The bill Carter signed yesterday, the result of intensive negotiations between its supporters and the White House, was a shadow of the original version. It requires the president annually to set forth goals for employment, unemployment, production and inflation for the succeeding five years, and it sets as a national goal the reduction of the overall unemployment rate to 4 percent by 1983.

It also requires the president each year to recommend policies aimed at reaching these goals, but it requires the federal government to do nothing should the effort fall short.

At the same ceremony, Carter signed a four-year extension of the Comprehensive Employment and Training Act, designed to increase emphasis on training rather than public service jobs and cut down on fraud and abuse in CETA job programs.

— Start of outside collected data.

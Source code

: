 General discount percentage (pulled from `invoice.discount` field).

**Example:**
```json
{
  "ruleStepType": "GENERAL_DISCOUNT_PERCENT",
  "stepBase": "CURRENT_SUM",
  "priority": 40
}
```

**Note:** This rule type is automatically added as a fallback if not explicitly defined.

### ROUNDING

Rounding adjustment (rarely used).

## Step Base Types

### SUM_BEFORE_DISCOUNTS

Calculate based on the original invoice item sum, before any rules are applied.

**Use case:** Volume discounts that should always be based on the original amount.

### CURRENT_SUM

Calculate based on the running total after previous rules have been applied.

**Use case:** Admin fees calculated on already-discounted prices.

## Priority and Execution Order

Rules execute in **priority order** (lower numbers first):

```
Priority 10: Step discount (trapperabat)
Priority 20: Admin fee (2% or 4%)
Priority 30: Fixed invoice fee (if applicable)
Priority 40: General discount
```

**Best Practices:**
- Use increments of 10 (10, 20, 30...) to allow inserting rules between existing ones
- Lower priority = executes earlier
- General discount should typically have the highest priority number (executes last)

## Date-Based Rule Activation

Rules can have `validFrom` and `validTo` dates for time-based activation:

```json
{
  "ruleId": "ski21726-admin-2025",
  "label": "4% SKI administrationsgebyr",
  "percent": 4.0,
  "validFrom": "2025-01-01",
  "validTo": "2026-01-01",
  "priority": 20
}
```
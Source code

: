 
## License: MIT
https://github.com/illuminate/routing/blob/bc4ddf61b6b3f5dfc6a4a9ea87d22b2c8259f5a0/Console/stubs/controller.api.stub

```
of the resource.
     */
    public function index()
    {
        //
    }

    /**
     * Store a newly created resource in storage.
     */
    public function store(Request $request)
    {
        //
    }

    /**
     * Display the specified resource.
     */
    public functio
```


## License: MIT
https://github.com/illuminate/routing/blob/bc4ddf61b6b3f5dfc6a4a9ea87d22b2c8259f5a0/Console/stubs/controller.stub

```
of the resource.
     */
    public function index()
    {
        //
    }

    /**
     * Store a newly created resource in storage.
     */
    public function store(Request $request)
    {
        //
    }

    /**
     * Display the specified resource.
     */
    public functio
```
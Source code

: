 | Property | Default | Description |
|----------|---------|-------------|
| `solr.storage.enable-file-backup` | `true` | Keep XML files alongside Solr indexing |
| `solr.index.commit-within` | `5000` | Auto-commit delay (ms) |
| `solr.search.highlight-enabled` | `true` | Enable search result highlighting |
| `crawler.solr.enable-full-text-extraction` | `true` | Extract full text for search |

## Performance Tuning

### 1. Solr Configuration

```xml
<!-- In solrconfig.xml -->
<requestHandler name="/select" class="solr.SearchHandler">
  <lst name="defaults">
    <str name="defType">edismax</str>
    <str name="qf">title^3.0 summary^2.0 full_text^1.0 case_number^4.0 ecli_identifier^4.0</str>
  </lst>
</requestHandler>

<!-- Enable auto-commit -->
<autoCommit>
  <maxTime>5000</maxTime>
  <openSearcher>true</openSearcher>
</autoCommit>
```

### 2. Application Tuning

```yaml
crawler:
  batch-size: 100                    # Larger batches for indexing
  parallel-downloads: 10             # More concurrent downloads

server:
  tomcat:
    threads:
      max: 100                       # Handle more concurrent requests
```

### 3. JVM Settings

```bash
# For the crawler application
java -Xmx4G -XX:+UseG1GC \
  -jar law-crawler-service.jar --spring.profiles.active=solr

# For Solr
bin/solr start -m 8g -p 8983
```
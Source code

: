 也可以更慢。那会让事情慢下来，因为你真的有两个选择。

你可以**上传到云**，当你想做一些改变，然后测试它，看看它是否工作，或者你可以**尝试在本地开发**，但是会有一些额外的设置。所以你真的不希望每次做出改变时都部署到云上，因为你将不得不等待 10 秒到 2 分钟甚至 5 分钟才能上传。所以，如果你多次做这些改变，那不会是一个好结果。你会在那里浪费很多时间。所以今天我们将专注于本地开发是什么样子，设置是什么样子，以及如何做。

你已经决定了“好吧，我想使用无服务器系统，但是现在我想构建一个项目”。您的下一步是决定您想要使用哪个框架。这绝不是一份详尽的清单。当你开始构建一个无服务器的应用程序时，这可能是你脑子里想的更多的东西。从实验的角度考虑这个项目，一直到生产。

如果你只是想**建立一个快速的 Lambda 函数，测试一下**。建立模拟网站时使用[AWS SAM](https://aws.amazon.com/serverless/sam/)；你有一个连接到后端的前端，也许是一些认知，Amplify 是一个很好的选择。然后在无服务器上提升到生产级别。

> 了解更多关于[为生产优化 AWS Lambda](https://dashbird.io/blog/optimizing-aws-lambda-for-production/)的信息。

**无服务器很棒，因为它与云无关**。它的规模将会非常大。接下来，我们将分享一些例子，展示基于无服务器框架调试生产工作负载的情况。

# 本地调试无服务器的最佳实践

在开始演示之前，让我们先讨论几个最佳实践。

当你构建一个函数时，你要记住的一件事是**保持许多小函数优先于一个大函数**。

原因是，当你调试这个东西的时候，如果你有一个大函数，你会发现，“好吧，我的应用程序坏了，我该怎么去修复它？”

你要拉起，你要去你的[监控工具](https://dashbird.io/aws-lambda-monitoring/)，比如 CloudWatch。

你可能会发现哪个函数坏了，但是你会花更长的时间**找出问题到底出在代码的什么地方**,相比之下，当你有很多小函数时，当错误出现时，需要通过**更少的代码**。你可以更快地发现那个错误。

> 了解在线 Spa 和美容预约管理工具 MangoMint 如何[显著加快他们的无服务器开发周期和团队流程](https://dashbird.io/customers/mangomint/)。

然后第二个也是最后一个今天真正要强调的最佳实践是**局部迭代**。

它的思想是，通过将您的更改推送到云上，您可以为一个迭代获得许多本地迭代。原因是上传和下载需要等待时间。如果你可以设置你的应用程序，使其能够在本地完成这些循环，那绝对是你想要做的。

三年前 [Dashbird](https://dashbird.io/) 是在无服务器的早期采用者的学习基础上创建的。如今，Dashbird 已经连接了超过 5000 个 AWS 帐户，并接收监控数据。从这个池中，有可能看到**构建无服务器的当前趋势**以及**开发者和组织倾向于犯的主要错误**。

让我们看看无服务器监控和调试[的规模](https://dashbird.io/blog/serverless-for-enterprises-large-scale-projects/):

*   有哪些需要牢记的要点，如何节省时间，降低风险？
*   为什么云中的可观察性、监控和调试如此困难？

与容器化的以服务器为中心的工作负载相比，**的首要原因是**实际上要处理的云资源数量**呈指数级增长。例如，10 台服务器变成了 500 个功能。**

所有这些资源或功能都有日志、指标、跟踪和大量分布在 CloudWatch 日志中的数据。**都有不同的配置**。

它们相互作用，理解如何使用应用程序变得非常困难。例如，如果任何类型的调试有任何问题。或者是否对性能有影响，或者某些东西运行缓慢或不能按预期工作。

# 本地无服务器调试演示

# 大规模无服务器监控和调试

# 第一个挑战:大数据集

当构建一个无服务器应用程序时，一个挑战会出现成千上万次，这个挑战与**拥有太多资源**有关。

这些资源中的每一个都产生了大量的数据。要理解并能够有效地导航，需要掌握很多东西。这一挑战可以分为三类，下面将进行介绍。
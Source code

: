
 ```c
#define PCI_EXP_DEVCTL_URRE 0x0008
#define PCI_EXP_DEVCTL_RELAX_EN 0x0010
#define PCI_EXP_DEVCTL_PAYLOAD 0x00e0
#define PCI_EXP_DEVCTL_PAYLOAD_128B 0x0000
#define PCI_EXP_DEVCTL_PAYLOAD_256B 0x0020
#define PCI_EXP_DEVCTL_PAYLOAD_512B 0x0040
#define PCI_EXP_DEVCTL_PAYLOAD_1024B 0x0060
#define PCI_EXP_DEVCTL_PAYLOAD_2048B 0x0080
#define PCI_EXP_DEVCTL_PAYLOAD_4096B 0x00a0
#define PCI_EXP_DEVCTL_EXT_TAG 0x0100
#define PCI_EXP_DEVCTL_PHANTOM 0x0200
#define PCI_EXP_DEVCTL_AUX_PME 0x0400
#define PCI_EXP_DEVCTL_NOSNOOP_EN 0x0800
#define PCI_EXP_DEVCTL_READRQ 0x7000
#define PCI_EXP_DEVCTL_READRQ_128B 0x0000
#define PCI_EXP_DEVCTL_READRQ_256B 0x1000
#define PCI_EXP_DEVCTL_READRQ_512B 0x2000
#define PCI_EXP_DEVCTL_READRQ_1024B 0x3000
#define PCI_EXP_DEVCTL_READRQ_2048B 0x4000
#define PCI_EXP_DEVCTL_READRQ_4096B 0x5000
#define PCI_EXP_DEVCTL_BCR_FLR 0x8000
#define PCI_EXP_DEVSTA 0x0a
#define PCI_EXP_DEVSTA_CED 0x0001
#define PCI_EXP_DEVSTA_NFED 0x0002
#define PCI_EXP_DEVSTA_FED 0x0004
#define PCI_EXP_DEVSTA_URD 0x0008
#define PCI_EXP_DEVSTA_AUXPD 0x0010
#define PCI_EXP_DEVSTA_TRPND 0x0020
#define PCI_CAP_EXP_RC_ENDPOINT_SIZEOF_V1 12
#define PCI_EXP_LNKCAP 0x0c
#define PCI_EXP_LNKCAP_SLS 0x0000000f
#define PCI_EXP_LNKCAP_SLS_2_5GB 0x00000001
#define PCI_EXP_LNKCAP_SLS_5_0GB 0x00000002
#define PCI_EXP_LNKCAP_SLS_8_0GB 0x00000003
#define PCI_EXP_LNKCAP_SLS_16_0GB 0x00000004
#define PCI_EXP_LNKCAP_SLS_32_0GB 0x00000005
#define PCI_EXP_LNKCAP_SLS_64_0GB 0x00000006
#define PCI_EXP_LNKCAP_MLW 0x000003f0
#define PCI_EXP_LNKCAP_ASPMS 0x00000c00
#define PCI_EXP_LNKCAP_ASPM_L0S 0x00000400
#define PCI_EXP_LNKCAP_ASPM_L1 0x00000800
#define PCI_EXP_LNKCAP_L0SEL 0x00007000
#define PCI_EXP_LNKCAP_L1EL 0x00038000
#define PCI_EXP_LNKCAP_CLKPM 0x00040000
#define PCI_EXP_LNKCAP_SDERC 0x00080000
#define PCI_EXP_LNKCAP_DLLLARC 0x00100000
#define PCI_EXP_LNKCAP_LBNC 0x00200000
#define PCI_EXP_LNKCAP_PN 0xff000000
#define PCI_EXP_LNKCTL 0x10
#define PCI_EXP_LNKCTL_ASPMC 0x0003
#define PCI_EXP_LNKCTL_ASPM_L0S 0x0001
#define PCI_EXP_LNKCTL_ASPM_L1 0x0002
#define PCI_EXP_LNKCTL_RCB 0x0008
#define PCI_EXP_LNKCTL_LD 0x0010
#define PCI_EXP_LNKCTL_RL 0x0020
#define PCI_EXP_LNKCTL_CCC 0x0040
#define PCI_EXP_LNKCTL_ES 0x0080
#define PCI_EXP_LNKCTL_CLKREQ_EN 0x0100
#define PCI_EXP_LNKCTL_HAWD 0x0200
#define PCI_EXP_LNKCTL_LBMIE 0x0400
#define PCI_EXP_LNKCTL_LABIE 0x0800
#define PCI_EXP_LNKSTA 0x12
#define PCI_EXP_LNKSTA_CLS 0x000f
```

Speaking of the latter provisions, the president said that those who abuse CETA . . . the main federal job-creation program . . . to enrich themselves "deserve condemnation." There have been localized but frequent reports of fraud in the CETA program, and Carter pledged that "we intend to see such abuses are ended."

The president was flanked during the ceremony by Hawkins and Sen. Muriel Humphrey (D-Minn.), the late senator's widow, who was appointed to serve out his term.

Around Carter, too, were many of the black congressional leaders who pushed the president for more active support of the "full employment" legislation during the closing weeks of the last Congress, by which time inflation had become the overriding concern inside the White House.

The president said the CETA extension will give the federal government the tools needed to reach some of the unemployment goals. Of the criticism that the Humphrey-Hawkins legislation had been watered down almost to meaninglessness, he added:

"This bill is filled with great and important substance . . . If it wasn't, the struggle [to enact it] wouldn't have been so hard."